You do not know which, nor even how many, of the five suspects were involved in the crime. However, you do know that every guilty suspect is lying, and every innocent suspect is telling the truth. Which suspect or suspects committed the crime?

I think puzzles similar to this one make good, fun homework problems in a discrete mathematics course introducing propositional logic. However, this particular puzzle is a bit more complex than the usual “Which one of three suspects is guilty?” type, not just because there are more suspects, but also because we don’t know *how many* suspects are guilty.

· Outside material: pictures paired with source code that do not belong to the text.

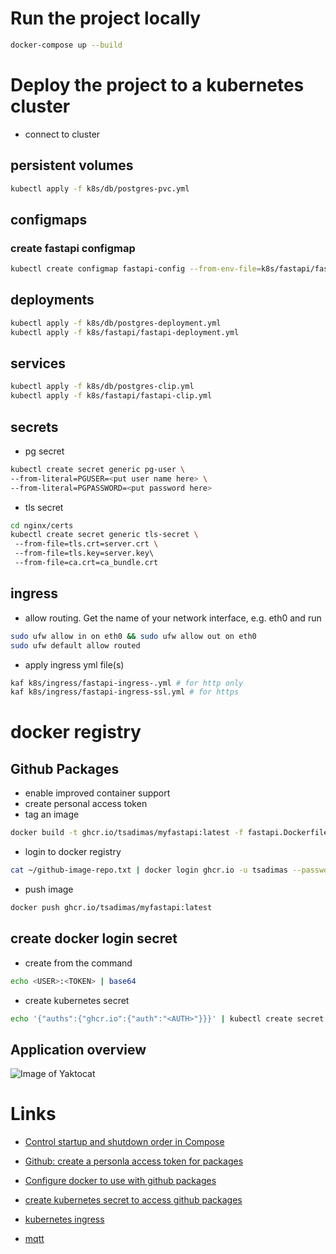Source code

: # Run the project locally
```bash
docker-compose up --build
```

# Deploy the project to a kubernetes cluster

* connect to cluster

## persistent volumes
```bash
kubectl apply -f k8s/db/postgres-pvc.yml
```
## configmaps
### create fastapi configmap
```bash
kubectl create configmap fastapi-config --from-env-file=k8s/fastapi/fastapi.env
```

## deployments
```bash
kubectl apply -f k8s/db/postgres-deployment.yml
kubectl apply -f k8s/fastapi/fastapi-deployment.yml
```

## services
```bash
kubectl apply -f k8s/db/postgres-clip.yml
kubectl apply -f k8s/fastapi/fastapi-clip.yml

```
## secrets
* pg secret

```bash
kubectl create secret generic pg-user \
--from-literal=PGUSER=<put user name here> \
--from-literal=PGPASSWORD=<put password here>
```
* tls secret
```bash
cd nginx/certs
kubectl create secret generic tls-secret \ 
 --from-file=tls.crt=server.crt \             
 --from-file=tls.key=server.key\             
 --from-file=ca.crt=ca_bundle.crt
```

## ingress

* allow routing. Get the name of your network interface, e.g. eth0 and run
```bash
sudo ufw allow in on eth0 && sudo ufw allow out on eth0
sudo ufw default allow routed
```

* apply ingress yml file(s)
```bash
kaf k8s/ingress/fastapi-ingress-.yml # for http only
kaf k8s/ingress/fastapi-ingress-ssl.yml # for https
```
# docker registry
## Github Packages
* enable improved container support
* create personal access token
* tag an image
```bash
docker build -t ghcr.io/tsadimas/myfastapi:latest -f fastapi.Dockerfile .
```
* login to docker registry
```bash
cat ~/github-image-repo.txt | docker login ghcr.io -u tsadimas --password-stdin
```
* push image
```bash
docker push ghcr.io/tsadimas/myfastapi:latest
```

## create docker login secret
* create <AUTH> from the command
```bash
echo <USER>:<TOKEN> | base64
```
* create kubernetes secret
```bash
echo '{"auths":{"ghcr.io":{"auth":"<AUTH>"}}}' | kubectl create secret generic dockerconfigjson-github-com --type=kubernetes.io/dockerconfigjson --from-file=.dockerconfigjson=/dev/stdin
```


## Application overview

![Image of Yaktocat](assets/img/fastapi-lab.png)
# Links
* [Control startup and shutdown order in Compose](https://docs.docker.com/compose/startup-order/)

* [Github: create a personla access token for packages](https://docs.github.com/en/github/authenticating-to-github/creating-a-personal-access-token)

* [Configure docker to use with github packages](https://docs.github.com/en/packages/guides/configuring-docker-for-use-with-github-packages)

* [create kubernetes secret to access github packages](https://stackoverflow.com/questions/61912589/how-can-i-use-github-packages-docker-registry-in-kubernetes-dockerconfigjson)

* [kubernetes ingress](https://kubernetes.io/docs/concepts/services-networking/ingress/)

* [mqtt](https://pypi.org/project/fastapi-mqtt/)
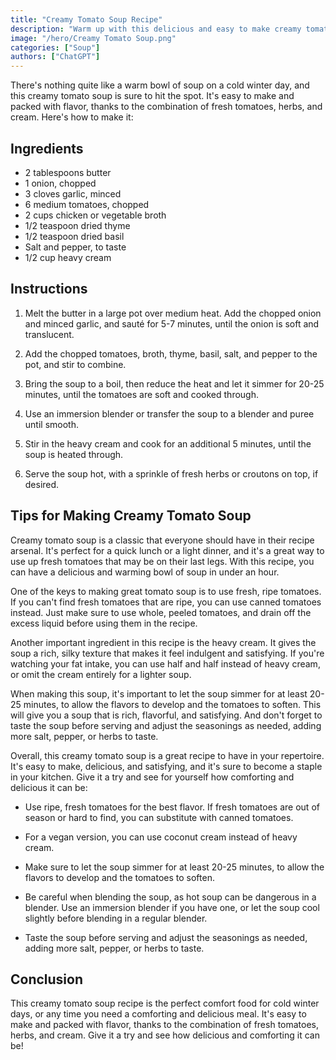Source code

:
 ```yaml
---
title: "Creamy Tomato Soup Recipe" 
description: "Warm up with this delicious and easy to make creamy tomato soup. Perfect for cold winter days or anytime you need a comforting meal." date: 2023-04-16
image: "/hero/Creamy Tomato Soup.png"
categories: ["Soup"]
authors: ["ChatGPT"]
---
```


There's nothing quite like a warm bowl of soup on a cold winter day, and this creamy tomato soup is sure to hit the spot. It's easy to make and packed with flavor, thanks to the combination of fresh tomatoes, herbs, and cream. Here's how to make it:

## Ingredients

- 2 tablespoons butter
- 1 onion, chopped
- 3 cloves garlic, minced
- 6 medium tomatoes, chopped
- 2 cups chicken or vegetable broth
- 1/2 teaspoon dried thyme
- 1/2 teaspoon dried basil
- Salt and pepper, to taste
- 1/2 cup heavy cream

## Instructions

1.  Melt the butter in a large pot over medium heat. Add the chopped onion and minced garlic, and sauté for 5-7 minutes, until the onion is soft and translucent.

2.  Add the chopped tomatoes, broth, thyme, basil, salt, and pepper to the pot, and stir to combine.

3.  Bring the soup to a boil, then reduce the heat and let it simmer for 20-25 minutes, until the tomatoes are soft and cooked through.

4.  Use an immersion blender or transfer the soup to a blender and puree until smooth.

5.  Stir in the heavy cream and cook for an additional 5 minutes, until the soup is heated through.

6.  Serve the soup hot, with a sprinkle of fresh herbs or croutons on top, if desired.

## Tips for Making Creamy Tomato Soup

Creamy tomato soup is a classic that everyone should have in their recipe arsenal. It's perfect for a quick lunch or a light dinner, and it's a great way to use up fresh tomatoes that may be on their last legs. With this recipe, you can have a delicious and warming bowl of soup in under an hour.

One of the keys to making great tomato soup is to use fresh, ripe tomatoes. If you can't find fresh tomatoes that are ripe, you can use canned tomatoes instead. Just make sure to use whole, peeled tomatoes, and drain off the excess liquid before using them in the recipe.

Another important ingredient in this recipe is the heavy cream. It gives the soup a rich, silky texture that makes it feel indulgent and satisfying. If you're watching your fat intake, you can use half and half instead of heavy cream, or omit the cream entirely for a lighter soup.

When making this soup, it's important to let the soup simmer for at least 20-25 minutes, to allow the flavors to develop and the tomatoes to soften. This will give you a soup that is rich, flavorful, and satisfying. And don't forget to taste the soup before serving and adjust the seasonings as needed, adding more salt, pepper, or herbs to taste.

Overall, this creamy tomato soup is a great recipe to have in your repertoire. It's easy to make, delicious, and satisfying, and it's sure to become a staple in your kitchen. Give it a try and see for yourself how comforting and delicious it can be:

- Use ripe, fresh tomatoes for the best flavor. If fresh tomatoes are out of season or hard to find, you can substitute with canned tomatoes.

- For a vegan version, you can use coconut cream instead of heavy cream.

- Make sure to let the soup simmer for at least 20-25 minutes, to allow the flavors to develop and the tomatoes to soften.

- Be careful when blending the soup, as hot soup can be dangerous in a blender. Use an immersion blender if you have one, or let the soup cool slightly before blending in a regular blender.

- Taste the soup before serving and adjust the seasonings as needed, adding more salt, pepper, or herbs to taste.

## Conclusion

This creamy tomato soup recipe is the perfect comfort food for cold winter days, or any time you need a comforting and delicious meal. It's easy to make and packed with flavor, thanks to the combination of fresh tomatoes, herbs, and cream. Give it a try and see how delicious and comforting it can be!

That added complexity is motivated by trying to transform this typically pencil-and-paper mathematical logic problem into a potentially nice computer science programming exercise: consider writing a program to *automate* solving this problem… or even better, writing a program to *generate new random instances* of problems like this one, while ensuring that the resulting puzzle has some reasonably “nice” properties. For example, the solution should be unique; but the puzzle should also be “interesting,” in that we should need *all* of the suspects’ statements to deduce who is guilty (that is, any proper subset of the statements should imply at least two distinct possible solutions).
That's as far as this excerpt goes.